Supply chain reform: Sustainable procurement in food, beverage, and FF&E to reduce Scope 3 emissions.

Biodiversity leadership: Pollinator-friendly planting, habitat creation, support for local conservation groups.

5. The Economic Case for Continuing

Cost savings: Energy efficiency measures deliver rapid ROI, particularly as fossil fuel prices and carbon taxes rise. (Carbon taxes on fossil fuels are legally required to increase annually to 2030 and in our opinion will increase dramatically after 2030)

Access to finance: ESG performance increasingly influences investment decisions. You can get cheaper loans if you can demonstrate your business operates environmentally sustainably – in future you won’t get a loan if you cannot!

Brand advantage: Distinct positioning as an authentic, nature-rich, low-carbon destination – if you don’t do it, your competitors will.

Resilience: Mitigating or adapting to climate impacts reduces risk to operations, supply chains, and infrastructure.

6. Policy Recommendations

Maintain and expand grant schemes (SEAI, Enterprise Ireland) for decarbonisation investment. Demand access to Enterprise Ireland grant structure for Medium tourism businesses

Guarantee business loans for green upgrades, with repayments linked to verified savings.

Mandate annual carbon reporting for tourism businesses above a certain size.  Failte Ireland could take the lead here with Registered Businesses – make it a requirement to produce/publish and annual carbon footprint report – the free facility is there!
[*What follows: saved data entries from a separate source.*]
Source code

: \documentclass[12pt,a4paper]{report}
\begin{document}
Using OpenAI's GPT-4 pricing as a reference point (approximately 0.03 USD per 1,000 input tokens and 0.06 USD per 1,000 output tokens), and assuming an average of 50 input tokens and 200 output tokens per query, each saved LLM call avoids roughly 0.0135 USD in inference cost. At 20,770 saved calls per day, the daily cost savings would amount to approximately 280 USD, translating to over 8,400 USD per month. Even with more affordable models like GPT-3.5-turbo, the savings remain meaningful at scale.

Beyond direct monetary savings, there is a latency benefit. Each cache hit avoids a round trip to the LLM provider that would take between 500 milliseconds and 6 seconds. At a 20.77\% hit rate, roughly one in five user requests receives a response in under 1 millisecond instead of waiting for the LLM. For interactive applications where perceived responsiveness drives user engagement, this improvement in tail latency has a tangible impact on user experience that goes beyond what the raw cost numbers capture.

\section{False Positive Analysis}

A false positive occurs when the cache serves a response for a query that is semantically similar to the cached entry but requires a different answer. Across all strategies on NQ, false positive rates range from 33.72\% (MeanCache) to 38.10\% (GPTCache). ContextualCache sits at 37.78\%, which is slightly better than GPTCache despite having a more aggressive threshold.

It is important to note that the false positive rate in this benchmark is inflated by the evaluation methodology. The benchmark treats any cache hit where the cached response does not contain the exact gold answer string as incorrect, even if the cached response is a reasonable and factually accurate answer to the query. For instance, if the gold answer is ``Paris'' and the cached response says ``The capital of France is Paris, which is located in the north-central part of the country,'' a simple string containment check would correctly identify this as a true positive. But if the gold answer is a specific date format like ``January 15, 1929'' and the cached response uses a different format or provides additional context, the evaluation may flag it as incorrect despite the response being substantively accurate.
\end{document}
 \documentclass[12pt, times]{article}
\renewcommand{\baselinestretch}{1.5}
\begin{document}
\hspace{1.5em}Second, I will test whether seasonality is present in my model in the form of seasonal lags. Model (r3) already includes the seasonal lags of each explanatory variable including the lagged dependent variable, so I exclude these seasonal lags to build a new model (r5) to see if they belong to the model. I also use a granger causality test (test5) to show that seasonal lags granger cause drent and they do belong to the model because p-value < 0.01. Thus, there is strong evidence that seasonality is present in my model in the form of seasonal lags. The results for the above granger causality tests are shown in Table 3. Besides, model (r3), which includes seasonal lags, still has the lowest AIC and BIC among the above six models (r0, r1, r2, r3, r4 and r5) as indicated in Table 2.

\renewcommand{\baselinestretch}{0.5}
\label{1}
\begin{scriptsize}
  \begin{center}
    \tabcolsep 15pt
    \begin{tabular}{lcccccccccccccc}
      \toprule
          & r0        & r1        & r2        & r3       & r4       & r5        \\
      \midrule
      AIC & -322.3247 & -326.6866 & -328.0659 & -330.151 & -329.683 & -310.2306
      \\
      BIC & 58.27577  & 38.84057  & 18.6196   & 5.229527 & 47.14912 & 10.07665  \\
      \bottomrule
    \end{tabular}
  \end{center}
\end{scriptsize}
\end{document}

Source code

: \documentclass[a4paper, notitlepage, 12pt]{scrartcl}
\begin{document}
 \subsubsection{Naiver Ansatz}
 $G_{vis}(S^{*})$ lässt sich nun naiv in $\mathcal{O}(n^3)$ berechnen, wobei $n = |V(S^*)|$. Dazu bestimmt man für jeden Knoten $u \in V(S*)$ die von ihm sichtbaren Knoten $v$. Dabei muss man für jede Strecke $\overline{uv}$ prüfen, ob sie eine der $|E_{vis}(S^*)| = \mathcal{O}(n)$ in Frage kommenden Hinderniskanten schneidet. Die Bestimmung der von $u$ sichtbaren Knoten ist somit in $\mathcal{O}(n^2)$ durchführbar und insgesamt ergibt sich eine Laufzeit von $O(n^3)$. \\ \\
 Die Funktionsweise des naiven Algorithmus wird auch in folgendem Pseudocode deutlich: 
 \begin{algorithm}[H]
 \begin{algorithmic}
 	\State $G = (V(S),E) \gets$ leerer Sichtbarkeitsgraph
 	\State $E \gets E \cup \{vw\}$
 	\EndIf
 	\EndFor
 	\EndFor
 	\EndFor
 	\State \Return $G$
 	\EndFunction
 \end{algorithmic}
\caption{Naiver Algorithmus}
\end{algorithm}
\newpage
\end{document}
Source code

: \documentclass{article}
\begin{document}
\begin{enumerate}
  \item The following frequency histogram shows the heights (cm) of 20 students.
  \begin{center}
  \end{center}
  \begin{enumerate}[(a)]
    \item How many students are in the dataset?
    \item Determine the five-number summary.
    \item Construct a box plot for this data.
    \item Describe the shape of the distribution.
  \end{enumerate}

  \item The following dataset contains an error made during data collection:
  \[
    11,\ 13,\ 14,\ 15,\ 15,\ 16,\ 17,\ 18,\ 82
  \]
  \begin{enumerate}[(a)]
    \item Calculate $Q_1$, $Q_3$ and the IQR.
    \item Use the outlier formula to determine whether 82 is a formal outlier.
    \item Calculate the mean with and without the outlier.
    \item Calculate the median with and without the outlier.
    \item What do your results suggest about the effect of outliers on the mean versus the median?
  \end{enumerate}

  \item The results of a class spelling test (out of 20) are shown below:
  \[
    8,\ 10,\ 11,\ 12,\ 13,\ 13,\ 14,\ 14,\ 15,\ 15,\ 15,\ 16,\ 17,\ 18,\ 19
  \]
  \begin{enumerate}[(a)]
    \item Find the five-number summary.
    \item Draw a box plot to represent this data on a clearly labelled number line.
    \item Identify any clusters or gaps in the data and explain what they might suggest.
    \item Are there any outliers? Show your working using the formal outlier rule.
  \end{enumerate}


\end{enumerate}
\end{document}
Embed sustainability training into all tourism workforce development programmes. A no brainer – new employees must come into the sector with environmental sustainability training.  Make sure that at the centre of this training Climate issues are king – do not cloud the issue with CSR and general “Sustainability” issues – It’s the Climate Dummy!

7. Call to Action for the Irish Tourism Sector

Irish tourism businesses must:

Continue carbon reduction efforts regardless of temporary political backsliding elsewhere.

Be transparent with visitors about what can and cannot be controlled.

Collaborate to make Ireland’s on-the-ground tourism Scope 1 & 2 net-zero by 2040.

Message to the world: “While we cannot control how you get here, once you arrive, you are in one of the most sustainable tourism destinations on Earth.”